Data to examine:

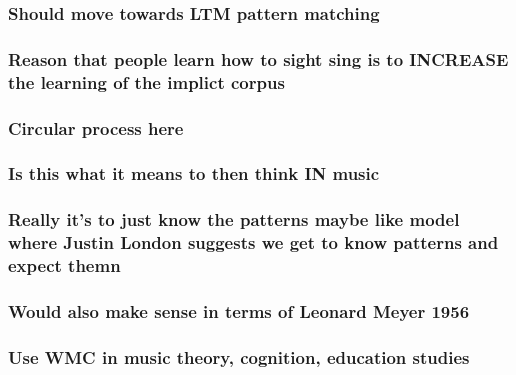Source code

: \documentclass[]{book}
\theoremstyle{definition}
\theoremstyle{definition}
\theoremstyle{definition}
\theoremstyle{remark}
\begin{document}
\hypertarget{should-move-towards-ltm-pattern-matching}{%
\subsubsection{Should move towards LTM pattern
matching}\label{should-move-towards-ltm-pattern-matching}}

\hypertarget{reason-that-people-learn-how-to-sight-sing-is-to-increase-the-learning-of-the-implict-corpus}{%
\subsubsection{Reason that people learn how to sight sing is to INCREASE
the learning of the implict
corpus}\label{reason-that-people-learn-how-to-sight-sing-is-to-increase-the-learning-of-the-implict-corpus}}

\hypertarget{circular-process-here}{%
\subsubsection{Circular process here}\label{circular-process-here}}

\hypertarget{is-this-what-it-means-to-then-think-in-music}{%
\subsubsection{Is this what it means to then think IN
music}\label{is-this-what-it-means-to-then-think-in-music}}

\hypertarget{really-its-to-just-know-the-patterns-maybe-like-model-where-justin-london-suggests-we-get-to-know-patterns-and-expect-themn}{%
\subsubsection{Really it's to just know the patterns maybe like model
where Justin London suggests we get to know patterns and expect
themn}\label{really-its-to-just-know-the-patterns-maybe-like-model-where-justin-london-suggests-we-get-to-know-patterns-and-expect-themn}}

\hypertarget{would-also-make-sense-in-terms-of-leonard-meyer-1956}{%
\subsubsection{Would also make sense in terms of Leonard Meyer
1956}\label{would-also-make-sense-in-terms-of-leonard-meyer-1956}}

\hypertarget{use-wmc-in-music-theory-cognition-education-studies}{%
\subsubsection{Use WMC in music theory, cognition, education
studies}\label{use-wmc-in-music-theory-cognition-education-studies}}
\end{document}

--

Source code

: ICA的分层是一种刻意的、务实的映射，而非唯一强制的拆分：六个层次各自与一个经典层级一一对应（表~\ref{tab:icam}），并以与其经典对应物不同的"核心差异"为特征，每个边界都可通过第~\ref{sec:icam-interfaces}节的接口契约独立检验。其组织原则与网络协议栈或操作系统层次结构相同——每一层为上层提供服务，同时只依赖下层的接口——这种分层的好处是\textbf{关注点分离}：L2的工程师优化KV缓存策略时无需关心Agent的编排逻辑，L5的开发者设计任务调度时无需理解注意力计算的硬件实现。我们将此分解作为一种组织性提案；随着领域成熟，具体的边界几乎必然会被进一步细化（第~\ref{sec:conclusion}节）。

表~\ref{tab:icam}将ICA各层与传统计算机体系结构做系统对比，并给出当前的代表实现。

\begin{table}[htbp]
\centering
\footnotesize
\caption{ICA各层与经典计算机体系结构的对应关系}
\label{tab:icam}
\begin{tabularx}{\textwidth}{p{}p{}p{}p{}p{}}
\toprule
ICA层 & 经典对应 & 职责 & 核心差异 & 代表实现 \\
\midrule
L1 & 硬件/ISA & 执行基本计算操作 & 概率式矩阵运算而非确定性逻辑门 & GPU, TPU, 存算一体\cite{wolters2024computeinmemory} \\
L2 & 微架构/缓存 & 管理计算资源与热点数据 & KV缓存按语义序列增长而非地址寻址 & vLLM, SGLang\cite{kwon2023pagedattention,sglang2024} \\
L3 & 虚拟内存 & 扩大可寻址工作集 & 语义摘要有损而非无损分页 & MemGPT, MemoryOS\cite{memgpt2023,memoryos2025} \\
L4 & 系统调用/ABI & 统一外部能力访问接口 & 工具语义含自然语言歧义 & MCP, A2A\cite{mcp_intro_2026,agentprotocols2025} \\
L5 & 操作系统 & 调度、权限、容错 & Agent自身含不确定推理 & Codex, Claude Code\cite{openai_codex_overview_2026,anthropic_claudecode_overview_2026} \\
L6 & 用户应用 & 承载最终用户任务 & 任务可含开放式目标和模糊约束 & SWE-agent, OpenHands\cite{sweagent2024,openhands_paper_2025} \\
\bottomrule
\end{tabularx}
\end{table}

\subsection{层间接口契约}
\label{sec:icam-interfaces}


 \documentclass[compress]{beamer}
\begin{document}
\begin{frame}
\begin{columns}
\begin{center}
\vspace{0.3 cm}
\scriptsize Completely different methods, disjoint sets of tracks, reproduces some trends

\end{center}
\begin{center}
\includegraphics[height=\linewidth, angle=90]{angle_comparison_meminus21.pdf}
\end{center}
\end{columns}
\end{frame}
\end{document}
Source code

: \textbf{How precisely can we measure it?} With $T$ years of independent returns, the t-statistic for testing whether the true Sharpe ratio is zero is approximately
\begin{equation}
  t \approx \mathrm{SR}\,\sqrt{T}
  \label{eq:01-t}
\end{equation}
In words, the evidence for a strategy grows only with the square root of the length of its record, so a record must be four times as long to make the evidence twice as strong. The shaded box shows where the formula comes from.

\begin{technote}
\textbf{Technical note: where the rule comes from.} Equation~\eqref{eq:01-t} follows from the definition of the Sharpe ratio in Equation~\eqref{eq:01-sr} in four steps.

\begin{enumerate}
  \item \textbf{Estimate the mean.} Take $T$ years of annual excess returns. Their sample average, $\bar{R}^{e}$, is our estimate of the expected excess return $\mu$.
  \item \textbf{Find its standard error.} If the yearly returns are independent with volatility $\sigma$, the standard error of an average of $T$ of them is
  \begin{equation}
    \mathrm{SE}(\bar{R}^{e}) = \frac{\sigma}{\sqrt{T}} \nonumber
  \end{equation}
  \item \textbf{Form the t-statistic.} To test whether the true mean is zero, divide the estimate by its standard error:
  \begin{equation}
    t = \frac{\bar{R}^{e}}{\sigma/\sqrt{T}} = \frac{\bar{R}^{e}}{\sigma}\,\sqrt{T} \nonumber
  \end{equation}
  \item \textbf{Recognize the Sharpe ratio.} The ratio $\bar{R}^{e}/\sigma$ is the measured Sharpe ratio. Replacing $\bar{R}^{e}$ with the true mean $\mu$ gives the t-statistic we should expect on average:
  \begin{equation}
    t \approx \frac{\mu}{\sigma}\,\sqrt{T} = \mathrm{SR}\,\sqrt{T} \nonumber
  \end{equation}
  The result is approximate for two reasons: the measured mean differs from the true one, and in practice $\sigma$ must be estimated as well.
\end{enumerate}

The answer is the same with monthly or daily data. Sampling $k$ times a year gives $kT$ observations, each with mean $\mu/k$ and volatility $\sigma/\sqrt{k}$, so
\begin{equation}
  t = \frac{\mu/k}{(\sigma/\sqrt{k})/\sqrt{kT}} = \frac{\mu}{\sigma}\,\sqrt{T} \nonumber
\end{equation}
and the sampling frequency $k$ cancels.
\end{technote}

How to complete this task: Take the entries above and copy out all lines with the string "maybe".

Answer for this exercise:
\hypertarget{really-its-to-just-know-the-patterns-maybe-like-model-where-justin-london-suggests-we-get-to-know-patterns-and-expect-themn}{%
\subsubsection{Really it's to just know the patterns maybe like model
themn}\label{really-its-to-just-know-the-patterns-maybe-like-model-where-justin-london-suggests-we-get-to-know-patterns-and-expect-themn}}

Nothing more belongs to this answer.